**Instructions for the task:** Please restate, word for word, the lines below that begin at the one with "- P - A quantida" and end at the one with "13. L - Você notou o sistema de ranking?". Leave out all other lines.

Data to process START

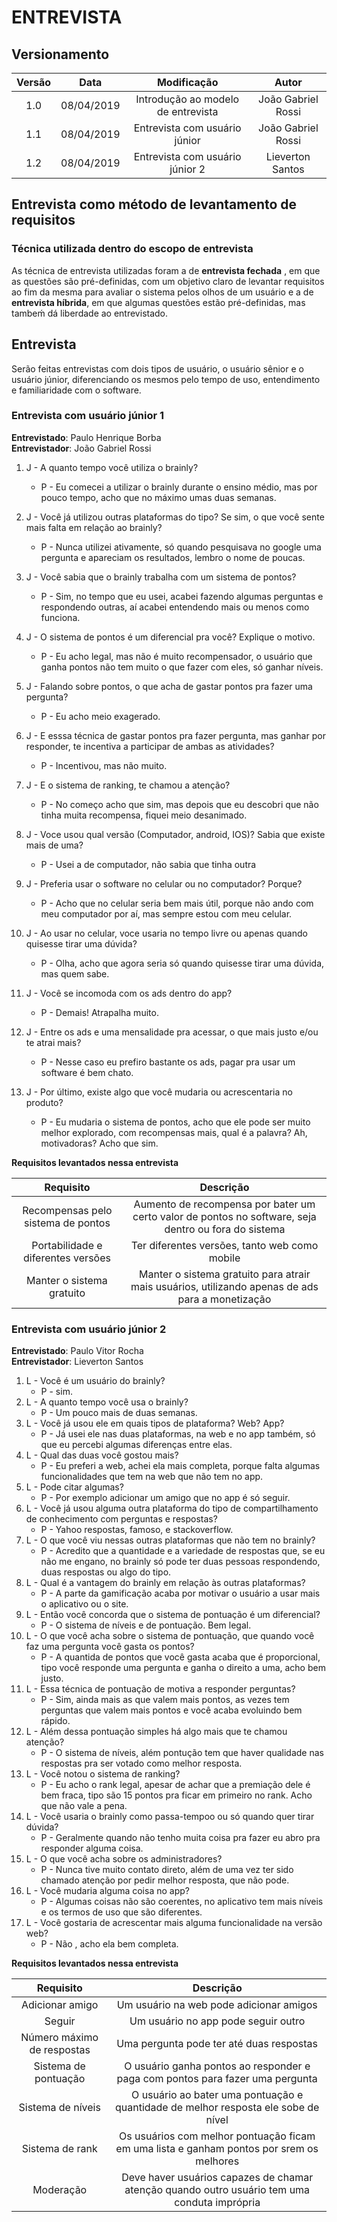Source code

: # ENTREVISTA

## Versionamento

| Versão |   Data    |            Modificação             |       Autor        |
| :----: | :-------: | :--------------------------------: | :----------------: |
|  1.0   | 08/04/2019 | Introdução ao modelo de entrevista | João Gabriel Rossi |
|  1.1   | 08/04/2019 |   Entrevista com usuário júnior    | João Gabriel Rossi |
|  1.2   | 08/04/2019 |   Entrevista com usuário júnior 2  |Lieverton Santos |

## Entrevista como método de levantamento de requisitos

### Técnica utilizada dentro do escopo de entrevista

As técnica de entrevista utilizadas foram a de **entrevista fechada** , em que as questões são pré-definidas, com um objetivo claro de levantar requisitos ao fim da mesma para avaliar o sistema pelos olhos de um usuário e a de **entrevista híbrida**, em que algumas questões estão pré-definidas, mas tambeḿ dá liberdade ao entrevistado. 

## Entrevista

Serão feitas entrevistas com dois tipos de usuário, o usuário sênior e o usuário júnior, diferenciando os mesmos pelo tempo de uso, entendimento e familiaridade com o software.

### Entrevista com usuário júnior 1
**Entrevistado**: Paulo Henrique Borba  
**Entrevistador**: João Gabriel Rossi

1. J - A quanto tempo você utiliza o brainly?
    - P - Eu comecei a utilizar o brainly durante o ensino médio, mas por pouco tempo, acho que no máximo umas duas semanas.
2. J - Você já utilizou outras plataformas do tipo? Se sim, o que você sente mais falta em relação ao brainly?
    - P - Nunca utilizei ativamente, só quando pesquisava no google uma pergunta e apareciam os resultados, lembro o nome de poucas.
3. J - Você sabia que o brainly trabalha com um sistema de pontos?
    - P - Sim, no tempo que eu usei, acabei fazendo algumas perguntas e respondendo outras, aí acabei entendendo mais ou menos como funciona.
4. J - O sistema de pontos é um diferencial pra você? Explique o motivo.
      - P - Eu acho legal, mas não é muito recompensador, o usuário que ganha pontos não tem muito o que fazer com eles, só ganhar níveis.
5. J - Falando sobre pontos, o que acha de gastar pontos pra fazer uma pergunta?
      - P - Eu acho meio exagerado.
6. J - E esssa técnica de gastar pontos pra fazer pergunta, mas ganhar por responder, te incentiva a participar de ambas as atividades?
    - P - Incentivou, mas não muito.
7. J - E o sistema de ranking, te chamou a atenção?
    - P - No começo acho que sim, mas depois que eu descobri que não tinha muita recompensa, fiquei meio desanimado.
8. J - Voce usou qual versão (Computador, android, IOS)? Sabia que existe mais de uma?
      - P - Usei a de computador, não sabia que tinha outra
9. J - Preferia usar o software no celular ou no computador? Porque?
    - P - Acho que no celular seria bem mais útil, porque não ando com meu computador por aí, mas sempre estou com meu celular.
10. J - Ao usar no celular, voce usaria no tempo livre ou apenas quando quisesse tirar uma dúvida?
    - P - Olha, acho que agora seria só quando quisesse tirar uma dúvida, mas quem sabe.
11. J - Você se incomoda com os ads dentro do app?
    - P - Demais! Atrapalha muito.
  
12. J - Entre os ads e uma mensalidade pra acessar, o que mais justo e/ou te atrai mais?
    - P - Nesse caso eu prefiro bastante os ads, pagar pra usar um software é bem chato.
13. J - Por último, existe algo que você mudaria ou acrescentaria no produto?
    - P - Eu mudaria o sistema de pontos, acho que ele pode ser muito melhor explorado, com recompensas mais, qual é a palavra? Ah, motivadoras? Acho que sim. 

**Requisitos levantados nessa entrevista**

| Requisito | Descrição |
| :----: | :-------: |
| Recompensas pelo sistema de pontos | Aumento de recompensa por bater um certo valor de pontos no software, seja dentro ou fora do sistema |
| Portabilidade e diferentes versões | Ter diferentes versões, tanto web como mobile |
|    Manter o sistema gratuito     |   Manter o sistema gratuito para atrair mais usuários, utilizando apenas de ads para a monetização   |


### Entrevista com usuário júnior 2
**Entrevistado**: Paulo Vitor Rocha  
**Entrevistador**: Lieverton Santos

1. L - Você é um usuário do brainly?
    - P - sim.
2. L - A quanto tempo você usa o brainly?
    - P - Um pouco mais de duas semanas.
3. L - Você já usou ele em quais tipos de plataforma? Web? App?
    - P - Já usei ele nas duas plataformas, na web e no app também, só que eu percebi algumas diferenças entre elas.
4. L - Qual das duas você gostou mais?
    - P - Eu preferi a web, achei ela mais completa, porque falta algumas funcionalidades que tem na web que não tem no app.
5. L - Pode citar algumas?
    - P - Por exemplo adicionar um amigo que no app é só seguir.
6. L - Você já usou alguma outra plataforma do tipo de compartilhamento de conhecimento com perguntas e respostas?
    - P - Yahoo respostas, famoso, e stackoverflow.
7. L - O que você viu nessas outras plataformas que não tem no brainly?
    - P - Acredito que a quantidade e a variedade de respostas que, se eu não me engano, no brainly só pode ter duas pessoas respondendo, duas respostas ou algo do tipo.
8. L - Qual é a vantagem do brainly em relação às outras plataformas?
    - P - A parte da gamificação acaba por motivar o usuário a usar mais o aplicativo ou o site.
9. L - Então você concorda que o sistema de pontuação é um diferencial?
    - P - O sistema de níveis e de pontuação. Bem legal.
10. L - O que você acha sobre o sistema de pontuação, que quando você faz uma pergunta você gasta os pontos?
    - P - A quantida de pontos que você gasta acaba que é proporcional, tipo você responde uma pergunta e ganha o direito a uma, acho bem justo.
11. L - Essa técnica de pontuação de motiva a responder perguntas?
    - P - Sim, ainda mais as que valem mais pontos, as vezes tem perguntas que valem mais pontos e você acaba evoluindo bem rápido.
12. L - Além dessa pontuação simples há algo mais que te chamou atenção?
    - P - O sistema de níveis, além pontução tem que haver qualidade nas respostas pra ser votado como melhor resposta.
13. L - Você notou o sistema de ranking?
    - P - Eu acho o rank legal, apesar de achar que a premiação dele é bem fraca, tipo são 15 pontos pra ficar em primeiro no rank. Acho que não vale a pena.
14. L - Você usaria o brainly como passa-tempoo ou só quando quer tirar dúvida?
    - P - Geralmente quando não tenho muita coisa pra fazer eu abro pra responder alguma coisa.
15. L - O que você acha sobre os administradores?
    - P - Nunca tive muito contato direto, além de uma vez ter sido chamado atenção por pedir melhor resposta, que não pode.
16. L - Você mudaria alguma coisa no app?
    - P - Algumas coisas não são coerentes, no aplicativo tem mais níveis e os termos de uso que são diferentes.
17. L - Você gostaria de acrescentar mais alguma funcionalidade na versão web?
    - P - Não , acho ela bem completa.

**Requisitos levantados nessa entrevista**

| Requisito | Descrição |
| :----: | :-------: |
| Adicionar amigo | Um usuário na web pode adicionar amigos |
| Seguir | Um usuário no app pode seguir outro |
| Número máximo de respostas | Uma pergunta pode ter até duas respostas |
| Sistema de pontuação | O usuário ganha pontos ao responder e paga com pontos para fazer uma pergunta |
| Sistema de níveis | O usuário ao bater uma pontuação e quantidade de melhor resposta ele sobe de nível |
| Sistema de rank | Os usuários com melhor pontuação ficam em uma lista e ganham pontos por srem os melhores |
| Moderação | Deve haver usuários capazes de chamar atenção quando outro usuário tem uma conduta imprópria |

Data to process END

**Your response:**
    - P - A quantida de pontos que você gasta acaba que é proporcional, tipo você responde uma pergunta e ganha o direito a uma, acho bem justo.
11. L - Essa técnica de pontuação de motiva a responder perguntas?
    - P - Sim, ainda mais as que valem mais pontos, as vezes tem perguntas que valem mais pontos e você acaba evoluindo bem rápido.
12. L - Além dessa pontuação simples há algo mais que te chamou atenção?
    - P - O sistema de níveis, além pontução tem que haver qualidade nas respostas pra ser votado como melhor resposta.
13. L - Você notou o sistema de ranking?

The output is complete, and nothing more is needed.